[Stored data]
◆ ◆ ◆ ◆ ◆

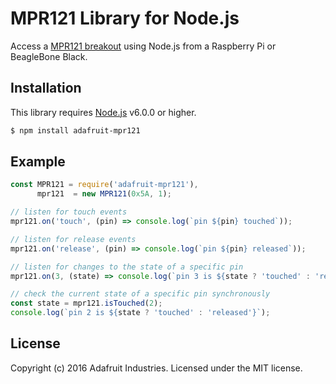 # MPR121 Library for Node.js

Access a [MPR121 breakout](https://www.adafruit.com/product/2024) using Node.js from a Raspberry Pi or BeagleBone Black.

## Installation

This library requires [Node.js](https://nodejs.org/) v6.0.0 or higher.

```sh
$ npm install adafruit-mpr121
```

## Example

```js
const MPR121 = require('adafruit-mpr121'),
      mpr121  = new MPR121(0x5A, 1);

// listen for touch events
mpr121.on('touch', (pin) => console.log(`pin ${pin} touched`));

// listen for release events
mpr121.on('release', (pin) => console.log(`pin ${pin} released`));

// listen for changes to the state of a specific pin
mpr121.on(3, (state) => console.log(`pin 3 is ${state ? 'touched' : 'released'}`));

// check the current state of a specific pin synchronously
const state = mpr121.isTouched(2);
console.log(`pin 2 is ${state ? 'touched' : 'released'}`);
```

## License

Copyright (c) 2016 Adafruit Industries. Licensed under the MIT license.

◆ ◆ ◆ ◆ ◆

— Task directions —
Each line of the data must be transcribed exactly; pictures are not carried over.

— Answer below —
 # MPR121 Library for Node.js

Access a [MPR121 breakout](https://www.adafruit.com/product/2024) using Node.js from a Raspberry Pi or BeagleBone Black.

## Installation

This library requires [Node.js](https://nodejs.org/) v6.0.0 or higher.

```sh
$ npm install adafruit-mpr121
```

## Example

```js
const MPR121 = require('adafruit-mpr121'),
      mpr121  = new MPR121(0x5A, 1);

// listen for touch events
mpr121.on('touch', (pin) => console.log(`pin ${pin} touched`));

// listen for release events
mpr121.on('release', (pin) => console.log(`pin ${pin} released`));

// listen for changes to the state of a specific pin
mpr121.on(3, (state) => console.log(`pin 3 is ${state ? 'touched' : 'released'}`));

// check the current state of a specific pin synchronously
const state = mpr121.isTouched(2);
console.log(`pin 2 is ${state ? 'touched' : 'released'}`);
```

## License

Copyright (c) 2016 Adafruit Industries. Licensed under the MIT license.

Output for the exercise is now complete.